The protective potential of
rapamycin has been reported in a few experimental models of
brain ischemia, both in vivo and in vitro. Although the precise cellular processes underlying the
neuroprotective effects of
rapamycin in experimental models of
stroke remain unknown, the current experimental data suggest that the mechanism of action of the drug may result from the mTOR-mediated autophagy induction. However, it is unclear whether the activation of autophagy acts as a pro-death or pro-survival factor in vascular endothelial cells in ischemic brain damage. It seems to be very important, since
stroke affects not only neurons and astrocytes but also microvessels. In the present study, we used human umbilical vein endothelial cells (HUVEC) subjected to
ischemia-simulating conditions (combined
oxygen and
glucose deprivation, OGD) for 6h to determine potential effect of
rapamycin-induced autophagy on HUVEC damage.
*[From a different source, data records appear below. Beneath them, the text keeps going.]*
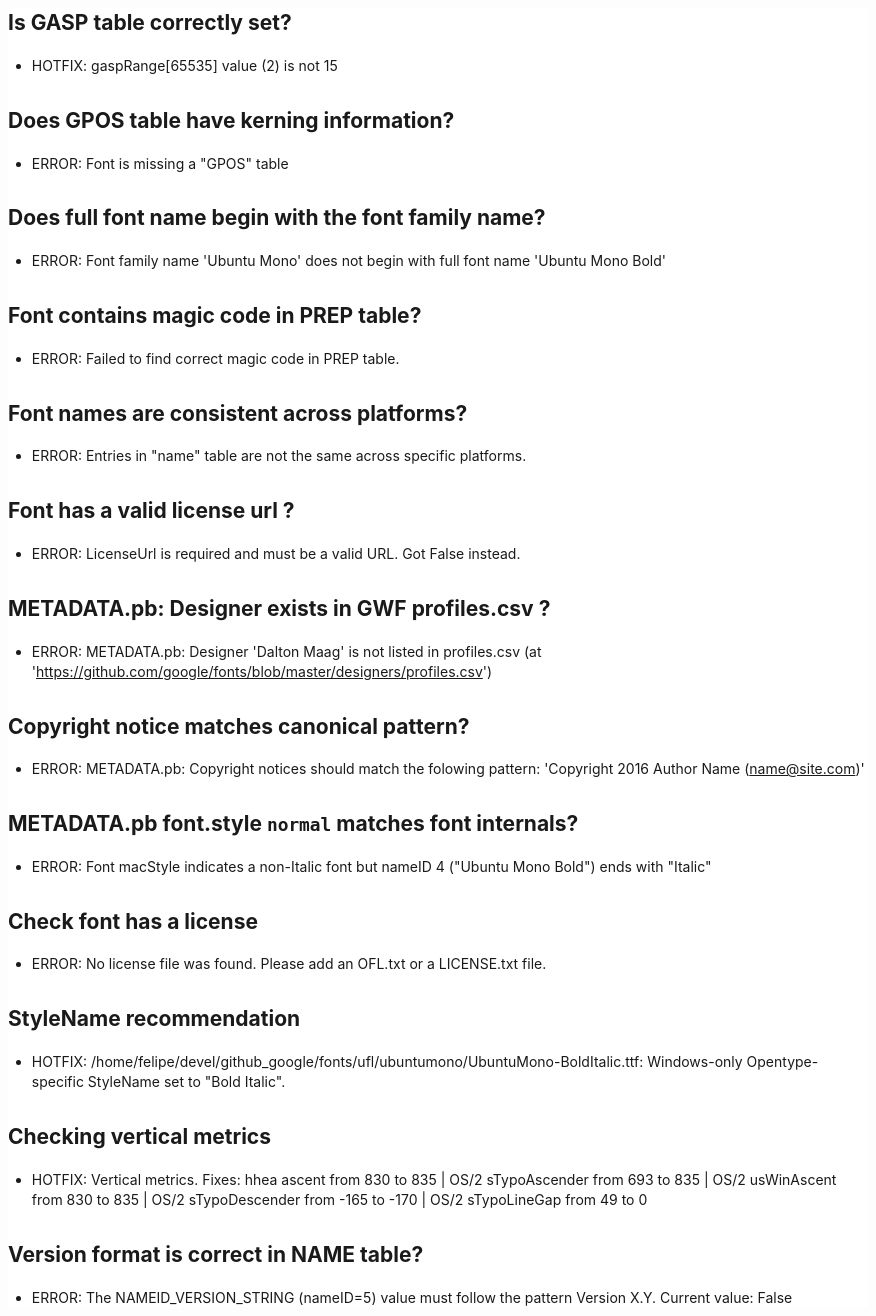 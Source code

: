## Is GASP table correctly set?
* HOTFIX: gaspRange[65535] value (2) is not 15

## Does GPOS table have kerning information?
* ERROR: Font is missing a "GPOS" table

## Does full font name begin with the font family name?
* ERROR: Font family name 'Ubuntu Mono' does not begin with full font name 'Ubuntu Mono Bold'

## Font contains magic code in PREP table?
* ERROR: Failed to find correct magic code in PREP table.

## Font names are consistent across platforms?
* ERROR: Entries in "name" table are not the same across specific platforms.

## Font has a valid license url ?
* ERROR: LicenseUrl is required and must be a valid URL. Got False instead.

## METADATA.pb: Designer exists in GWF profiles.csv ?
* ERROR: METADATA.pb: Designer 'Dalton Maag' is not listed in profiles.csv (at 'https://github.com/google/fonts/blob/master/designers/profiles.csv')

## Copyright notice matches canonical pattern?
* ERROR: METADATA.pb: Copyright notices should match the folowing pattern: 'Copyright 2016 Author Name (name@site.com)'

## METADATA.pb font.style `normal` matches font internals?
* ERROR: Font macStyle indicates a non-Italic font but nameID 4 ("Ubuntu Mono Bold") ends with "Italic"

## Check font has a license
* ERROR: No license file was found. Please add an OFL.txt or a LICENSE.txt file.

## StyleName recommendation
* HOTFIX: /home/felipe/devel/github_google/fonts/ufl/ubuntumono/UbuntuMono-BoldItalic.ttf: Windows-only Opentype-specific StyleName set to "Bold Italic".

## Checking vertical metrics
* HOTFIX: Vertical metrics. Fixes: hhea ascent from 830 to 835 | OS/2 sTypoAscender from 693 to 835 | OS/2 usWinAscent from 830 to 835 | OS/2 sTypoDescender from -165 to -170 | OS/2 sTypoLineGap from 49 to 0

## Version format is correct in NAME table?
* ERROR: The NAMEID_VERSION_STRING (nameID=5) value must follow the pattern Version X.Y. Current value: False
The drug at concentrations of 100 and 1000nM increased the expression of
Beclin 1 and LC3-II together with a significant increase in the p62 degradation in ischemic HUVEC. Treatment with
rapamycin in OGD significantly increased the cell viability, indicating that the drug exerts cytoprotective effect. The inhibition of
Beclin 1 by siRNAs significantly attenuated the expression of
autophagy-related proteins and reduced HUVEC viability following OGD and
rapamycin treatment. Our findings demonstrated that toxicity of simulated
ischemia conditions were enhanced in HUVEC when autophagy was blocked, and that
rapamycin effectively prevented OGD-evoked damage by induction of protective autophagy via inhibition of the mTOR pathway.